The
National Association of Realtors (NAR) announced on Monday that the U.S.
existing home sales rose 2.0 percent m-o-m to a seasonally adjusted rate of
5.99 million in July from a revised 5.87 million in June (originally 5.86 million).
This was the highest reading since March.
Economists
had forecast home resales dropping to a 5.83 million-unit pace last month.
In
y-o-y terms, existing-home sales rose 1.5 percent in July.
According
to the report, three of the four major regions recorded m-o-m gains in
existing-home sales in July and only two registered advances in y-o-y terms. The
median existing-home price for all housing types in July was $359,900, up 17.8
percent y-o-y.
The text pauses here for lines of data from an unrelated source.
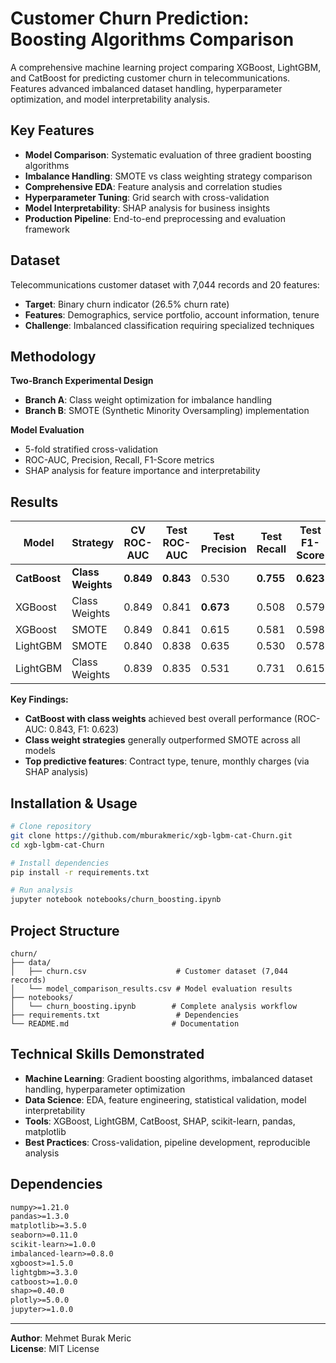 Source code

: # Customer Churn Prediction: Boosting Algorithms Comparison

A comprehensive machine learning project comparing XGBoost, LightGBM, and CatBoost for predicting customer churn in telecommunications. Features advanced imbalanced dataset handling, hyperparameter optimization, and model interpretability analysis.

## Key Features

- **Model Comparison**: Systematic evaluation of three gradient boosting algorithms
- **Imbalance Handling**: SMOTE vs class weighting strategy comparison  
- **Comprehensive EDA**: Feature analysis and correlation studies
- **Hyperparameter Tuning**: Grid search with cross-validation
- **Model Interpretability**: SHAP analysis for business insights
- **Production Pipeline**: End-to-end preprocessing and evaluation framework

## Dataset

Telecommunications customer dataset with 7,044 records and 20 features:
- **Target**: Binary churn indicator (26.5% churn rate)
- **Features**: Demographics, service portfolio, account information, tenure
- **Challenge**: Imbalanced classification requiring specialized techniques

## Methodology

**Two-Branch Experimental Design**
- **Branch A**: Class weight optimization for imbalance handling
- **Branch B**: SMOTE (Synthetic Minority Oversampling) implementation

**Model Evaluation**
- 5-fold stratified cross-validation
- ROC-AUC, Precision, Recall, F1-Score metrics
- SHAP analysis for feature importance and interpretability

## Results

| Model | Strategy | CV ROC-AUC | Test ROC-AUC | Test Precision | Test Recall | Test F1-Score |
|-------|----------|------------|--------------|----------------|-------------|---------------|
| **CatBoost** | **Class Weights** | **0.849** | **0.843** | 0.530 | **0.755** | **0.623** |
| XGBoost | Class Weights | 0.849 | 0.841 | **0.673** | 0.508 | 0.579 |
| XGBoost | SMOTE | 0.849 | 0.841 | 0.615 | 0.581 | 0.598 |
| LightGBM | SMOTE | 0.840 | 0.838 | 0.635 | 0.530 | 0.578 |
| LightGBM | Class Weights | 0.839 | 0.835 | 0.531 | 0.731 | 0.615 |

**Key Findings:**
- **CatBoost with class weights** achieved best overall performance (ROC-AUC: 0.843, F1: 0.623)
- **Class weight strategies** generally outperformed SMOTE across all models
- **Top predictive features**: Contract type, tenure, monthly charges (via SHAP analysis)

## Installation & Usage

```bash
# Clone repository
git clone https://github.com/mburakmeric/xgb-lgbm-cat-Churn.git
cd xgb-lgbm-cat-Churn

# Install dependencies
pip install -r requirements.txt

# Run analysis
jupyter notebook notebooks/churn_boosting.ipynb
```

## Project Structure

```
churn/
├── data/
│   ├── churn.csv                    # Customer dataset (7,044 records)
│   └── model_comparison_results.csv # Model evaluation results
├── notebooks/
│   └── churn_boosting.ipynb        # Complete analysis workflow
├── requirements.txt                 # Dependencies
└── README.md                       # Documentation
```

## Technical Skills Demonstrated

- **Machine Learning**: Gradient boosting algorithms, imbalanced dataset handling, hyperparameter optimization
- **Data Science**: EDA, feature engineering, statistical validation, model interpretability
- **Tools**: XGBoost, LightGBM, CatBoost, SHAP, scikit-learn, pandas, matplotlib
- **Best Practices**: Cross-validation, pipeline development, reproducible analysis

## Dependencies

```txt
numpy>=1.21.0
pandas>=1.3.0
matplotlib>=3.5.0
seaborn>=0.11.0
scikit-learn>=1.0.0
imbalanced-learn>=0.8.0
xgboost>=1.5.0
lightgbm>=3.3.0
catboost>=1.0.0
shap>=0.40.0
plotly>=5.0.0
jupyter>=1.0.0
```

---

**Author**: Mehmet Burak Meric  
**License**: MIT License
This marked 113 straight months of y-o-y gains.
Single-family
home sales stood at a seasonally-adjusted annual rate of 5.28 million in July, being
up 2.7 percent m-o-m but down 0.8 percent from one year ago. The median
existing single-family home price was $367,000 in July, up 18.6 percent from July
2020. Meanwhile, existing condominium and co-op sales were recorded at a
seasonally-adjusted annual rate of 710,000 units in July, down from 730,000 in June
but up 22.4 percent from one year ago. The median existing condo price was $307,100
in July, an annual advance of 14.1 percent.
"We
see inventory beginning to tick up, which will lessen the intensity of multiple
offers," noted Lawrence Yun, NAR's chief economist. "Much of the home
sales growth is still occurring in the upper-end markets, while the mid- to
lower-tier areas aren't seeing as much growth because there are still too few
starter homes available."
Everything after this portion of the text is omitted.